[Exercise inputs — start]

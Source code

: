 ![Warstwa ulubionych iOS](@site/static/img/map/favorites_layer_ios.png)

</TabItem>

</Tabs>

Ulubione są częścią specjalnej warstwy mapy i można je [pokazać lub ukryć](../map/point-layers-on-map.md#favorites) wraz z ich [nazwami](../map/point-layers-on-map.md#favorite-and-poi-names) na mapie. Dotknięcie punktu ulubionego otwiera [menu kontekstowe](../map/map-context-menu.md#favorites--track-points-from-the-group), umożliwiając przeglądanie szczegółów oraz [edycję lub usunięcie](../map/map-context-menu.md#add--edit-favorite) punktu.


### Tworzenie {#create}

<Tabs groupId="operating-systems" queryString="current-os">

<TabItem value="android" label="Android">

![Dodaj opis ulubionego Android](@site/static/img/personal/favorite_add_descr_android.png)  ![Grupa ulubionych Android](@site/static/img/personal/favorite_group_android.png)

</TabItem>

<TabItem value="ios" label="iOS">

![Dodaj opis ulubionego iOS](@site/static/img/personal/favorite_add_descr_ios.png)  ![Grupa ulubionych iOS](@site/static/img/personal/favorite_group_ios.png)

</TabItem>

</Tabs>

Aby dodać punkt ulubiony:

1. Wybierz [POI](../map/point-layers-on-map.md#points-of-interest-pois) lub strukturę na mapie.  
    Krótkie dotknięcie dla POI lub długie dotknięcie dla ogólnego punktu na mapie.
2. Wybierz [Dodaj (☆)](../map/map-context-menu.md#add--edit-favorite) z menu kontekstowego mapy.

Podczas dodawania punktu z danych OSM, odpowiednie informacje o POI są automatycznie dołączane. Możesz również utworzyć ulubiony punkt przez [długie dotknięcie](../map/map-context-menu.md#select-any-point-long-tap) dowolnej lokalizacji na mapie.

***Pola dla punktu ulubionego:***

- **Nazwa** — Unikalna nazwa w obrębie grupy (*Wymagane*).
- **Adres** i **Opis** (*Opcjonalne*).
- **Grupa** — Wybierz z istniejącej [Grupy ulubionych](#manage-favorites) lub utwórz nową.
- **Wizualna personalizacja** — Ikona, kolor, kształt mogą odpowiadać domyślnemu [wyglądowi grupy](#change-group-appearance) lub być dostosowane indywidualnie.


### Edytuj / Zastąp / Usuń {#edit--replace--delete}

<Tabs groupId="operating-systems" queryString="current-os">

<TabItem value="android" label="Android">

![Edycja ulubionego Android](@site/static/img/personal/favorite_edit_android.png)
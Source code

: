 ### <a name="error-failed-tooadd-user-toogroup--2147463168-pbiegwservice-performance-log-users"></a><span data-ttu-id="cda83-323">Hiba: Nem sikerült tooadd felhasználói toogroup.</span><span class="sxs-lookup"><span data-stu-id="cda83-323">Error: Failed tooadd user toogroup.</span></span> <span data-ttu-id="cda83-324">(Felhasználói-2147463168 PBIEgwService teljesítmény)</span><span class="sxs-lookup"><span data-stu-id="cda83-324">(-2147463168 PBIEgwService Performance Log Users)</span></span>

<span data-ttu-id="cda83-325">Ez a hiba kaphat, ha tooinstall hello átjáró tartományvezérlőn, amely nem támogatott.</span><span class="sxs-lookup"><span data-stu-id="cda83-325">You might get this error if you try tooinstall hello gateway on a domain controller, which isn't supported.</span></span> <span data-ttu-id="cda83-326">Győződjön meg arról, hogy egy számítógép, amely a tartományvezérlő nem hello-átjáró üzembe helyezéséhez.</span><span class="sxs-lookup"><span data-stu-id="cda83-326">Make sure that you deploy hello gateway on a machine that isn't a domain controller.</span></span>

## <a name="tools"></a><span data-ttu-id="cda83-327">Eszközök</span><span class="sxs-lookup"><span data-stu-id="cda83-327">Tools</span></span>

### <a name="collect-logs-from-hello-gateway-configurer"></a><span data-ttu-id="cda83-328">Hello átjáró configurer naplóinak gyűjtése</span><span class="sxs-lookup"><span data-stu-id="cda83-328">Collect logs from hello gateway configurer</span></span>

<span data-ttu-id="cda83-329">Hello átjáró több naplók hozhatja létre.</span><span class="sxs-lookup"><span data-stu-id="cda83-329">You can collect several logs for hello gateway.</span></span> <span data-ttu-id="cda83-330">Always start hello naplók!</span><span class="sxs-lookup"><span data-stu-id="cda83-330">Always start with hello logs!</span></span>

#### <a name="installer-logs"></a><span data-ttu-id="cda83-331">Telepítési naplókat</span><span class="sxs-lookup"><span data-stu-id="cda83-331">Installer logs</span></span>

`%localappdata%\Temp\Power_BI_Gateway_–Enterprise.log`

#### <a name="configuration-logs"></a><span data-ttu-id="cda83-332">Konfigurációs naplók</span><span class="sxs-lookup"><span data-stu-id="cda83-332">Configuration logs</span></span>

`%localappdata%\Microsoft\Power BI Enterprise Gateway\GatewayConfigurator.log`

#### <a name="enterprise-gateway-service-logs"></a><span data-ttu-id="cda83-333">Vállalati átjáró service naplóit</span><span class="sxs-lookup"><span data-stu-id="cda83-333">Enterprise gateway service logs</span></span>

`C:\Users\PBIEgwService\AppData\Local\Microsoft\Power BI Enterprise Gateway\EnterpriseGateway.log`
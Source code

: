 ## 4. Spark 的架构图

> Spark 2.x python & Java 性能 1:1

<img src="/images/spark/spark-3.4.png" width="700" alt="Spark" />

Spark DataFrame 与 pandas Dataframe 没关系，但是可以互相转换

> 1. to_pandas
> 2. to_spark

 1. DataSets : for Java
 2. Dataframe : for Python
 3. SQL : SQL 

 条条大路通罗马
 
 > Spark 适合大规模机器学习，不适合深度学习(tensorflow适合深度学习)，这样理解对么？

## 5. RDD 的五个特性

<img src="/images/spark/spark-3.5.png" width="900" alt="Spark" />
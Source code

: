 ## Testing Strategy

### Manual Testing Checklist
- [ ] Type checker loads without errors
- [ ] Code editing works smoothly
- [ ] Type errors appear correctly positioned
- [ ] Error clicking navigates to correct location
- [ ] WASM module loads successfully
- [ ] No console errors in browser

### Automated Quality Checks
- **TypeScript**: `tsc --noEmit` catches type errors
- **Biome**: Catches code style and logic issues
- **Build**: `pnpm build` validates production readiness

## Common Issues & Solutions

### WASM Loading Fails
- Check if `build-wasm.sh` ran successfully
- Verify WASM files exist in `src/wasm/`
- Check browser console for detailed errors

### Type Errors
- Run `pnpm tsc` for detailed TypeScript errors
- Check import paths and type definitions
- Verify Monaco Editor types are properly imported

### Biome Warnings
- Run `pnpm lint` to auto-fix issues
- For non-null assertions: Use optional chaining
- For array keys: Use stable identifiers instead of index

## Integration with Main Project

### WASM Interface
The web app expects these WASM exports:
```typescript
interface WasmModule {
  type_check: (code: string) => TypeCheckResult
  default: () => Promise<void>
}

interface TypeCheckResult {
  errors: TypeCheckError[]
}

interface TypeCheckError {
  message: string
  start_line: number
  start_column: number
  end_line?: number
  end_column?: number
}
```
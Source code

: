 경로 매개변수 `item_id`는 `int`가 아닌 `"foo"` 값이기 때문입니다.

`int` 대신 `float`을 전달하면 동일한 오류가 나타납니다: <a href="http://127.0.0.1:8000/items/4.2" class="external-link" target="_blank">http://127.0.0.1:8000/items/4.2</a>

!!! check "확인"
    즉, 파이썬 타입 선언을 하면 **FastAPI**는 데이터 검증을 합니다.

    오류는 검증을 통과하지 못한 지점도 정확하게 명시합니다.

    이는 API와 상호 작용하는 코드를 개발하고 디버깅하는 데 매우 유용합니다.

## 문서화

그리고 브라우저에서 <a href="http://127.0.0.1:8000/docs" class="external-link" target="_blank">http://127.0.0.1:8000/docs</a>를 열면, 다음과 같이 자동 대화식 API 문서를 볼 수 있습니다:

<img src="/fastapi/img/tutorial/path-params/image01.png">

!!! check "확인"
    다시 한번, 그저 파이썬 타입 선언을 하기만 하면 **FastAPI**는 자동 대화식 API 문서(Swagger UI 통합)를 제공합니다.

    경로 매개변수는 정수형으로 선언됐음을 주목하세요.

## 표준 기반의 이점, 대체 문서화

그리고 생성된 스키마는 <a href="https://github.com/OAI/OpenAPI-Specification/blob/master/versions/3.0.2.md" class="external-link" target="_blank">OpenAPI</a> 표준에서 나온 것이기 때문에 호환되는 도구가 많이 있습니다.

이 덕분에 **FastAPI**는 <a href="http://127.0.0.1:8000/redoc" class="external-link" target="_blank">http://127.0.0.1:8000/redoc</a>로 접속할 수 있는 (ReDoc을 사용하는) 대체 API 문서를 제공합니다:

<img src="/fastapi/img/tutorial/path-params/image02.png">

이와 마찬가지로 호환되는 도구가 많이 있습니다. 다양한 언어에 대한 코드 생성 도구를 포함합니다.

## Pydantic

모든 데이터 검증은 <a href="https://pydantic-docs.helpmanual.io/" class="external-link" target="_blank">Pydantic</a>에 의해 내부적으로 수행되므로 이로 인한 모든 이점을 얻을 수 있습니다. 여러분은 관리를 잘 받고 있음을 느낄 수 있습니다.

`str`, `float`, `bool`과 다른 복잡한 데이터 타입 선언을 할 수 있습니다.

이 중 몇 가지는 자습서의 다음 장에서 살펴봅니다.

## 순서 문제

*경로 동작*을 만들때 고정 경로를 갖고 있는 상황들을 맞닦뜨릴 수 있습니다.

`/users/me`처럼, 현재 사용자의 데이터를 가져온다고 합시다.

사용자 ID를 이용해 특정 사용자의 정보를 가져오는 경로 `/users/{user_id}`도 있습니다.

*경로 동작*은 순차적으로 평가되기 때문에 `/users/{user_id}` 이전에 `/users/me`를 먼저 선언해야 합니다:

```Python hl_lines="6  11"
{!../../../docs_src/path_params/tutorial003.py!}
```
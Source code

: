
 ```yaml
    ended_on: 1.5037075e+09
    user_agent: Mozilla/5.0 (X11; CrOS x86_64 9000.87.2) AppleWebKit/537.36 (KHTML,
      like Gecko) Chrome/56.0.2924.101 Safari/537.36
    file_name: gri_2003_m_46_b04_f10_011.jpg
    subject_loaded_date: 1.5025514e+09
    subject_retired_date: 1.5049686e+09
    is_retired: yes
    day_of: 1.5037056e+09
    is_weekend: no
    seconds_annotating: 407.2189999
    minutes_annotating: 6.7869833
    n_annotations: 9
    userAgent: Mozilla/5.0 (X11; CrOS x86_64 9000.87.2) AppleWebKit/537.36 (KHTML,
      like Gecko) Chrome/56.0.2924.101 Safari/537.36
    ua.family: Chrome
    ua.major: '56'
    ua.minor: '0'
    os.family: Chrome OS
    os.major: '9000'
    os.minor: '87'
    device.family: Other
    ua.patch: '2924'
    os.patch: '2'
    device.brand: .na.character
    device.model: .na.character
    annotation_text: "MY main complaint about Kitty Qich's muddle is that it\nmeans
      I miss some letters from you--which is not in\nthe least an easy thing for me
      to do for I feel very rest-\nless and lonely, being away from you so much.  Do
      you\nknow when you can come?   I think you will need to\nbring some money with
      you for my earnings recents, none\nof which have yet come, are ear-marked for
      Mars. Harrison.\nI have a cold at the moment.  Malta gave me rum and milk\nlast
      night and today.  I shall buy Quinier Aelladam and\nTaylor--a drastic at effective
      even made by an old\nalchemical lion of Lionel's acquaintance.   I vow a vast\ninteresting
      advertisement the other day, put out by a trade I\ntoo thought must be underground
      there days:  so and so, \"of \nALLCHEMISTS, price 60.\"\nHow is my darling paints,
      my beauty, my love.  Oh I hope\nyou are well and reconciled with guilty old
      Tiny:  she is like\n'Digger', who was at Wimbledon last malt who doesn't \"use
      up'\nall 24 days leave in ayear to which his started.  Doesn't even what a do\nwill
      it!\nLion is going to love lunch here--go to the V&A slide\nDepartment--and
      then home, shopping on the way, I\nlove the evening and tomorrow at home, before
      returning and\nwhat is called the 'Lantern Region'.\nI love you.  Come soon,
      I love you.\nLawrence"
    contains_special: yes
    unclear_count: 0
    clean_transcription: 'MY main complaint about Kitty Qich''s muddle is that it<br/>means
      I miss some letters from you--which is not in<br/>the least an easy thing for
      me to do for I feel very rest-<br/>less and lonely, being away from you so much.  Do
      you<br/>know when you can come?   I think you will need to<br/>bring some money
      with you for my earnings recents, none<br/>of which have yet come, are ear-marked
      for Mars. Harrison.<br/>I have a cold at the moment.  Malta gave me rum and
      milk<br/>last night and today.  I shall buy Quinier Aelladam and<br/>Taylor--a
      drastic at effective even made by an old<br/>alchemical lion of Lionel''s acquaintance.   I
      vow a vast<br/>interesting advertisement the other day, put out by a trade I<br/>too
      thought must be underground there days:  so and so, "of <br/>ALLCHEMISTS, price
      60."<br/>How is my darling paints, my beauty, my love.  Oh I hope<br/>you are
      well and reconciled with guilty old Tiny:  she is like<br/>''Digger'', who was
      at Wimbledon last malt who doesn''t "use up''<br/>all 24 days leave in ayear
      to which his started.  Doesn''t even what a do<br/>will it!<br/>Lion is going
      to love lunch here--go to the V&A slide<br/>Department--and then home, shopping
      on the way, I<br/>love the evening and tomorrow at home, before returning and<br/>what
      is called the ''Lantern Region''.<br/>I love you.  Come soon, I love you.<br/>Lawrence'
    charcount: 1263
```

[Exercise inputs — finish]

• **Task**
Go through the listing and work out how many lines include the string "Enterprise". Give only the number.

• **Exercise solution**
4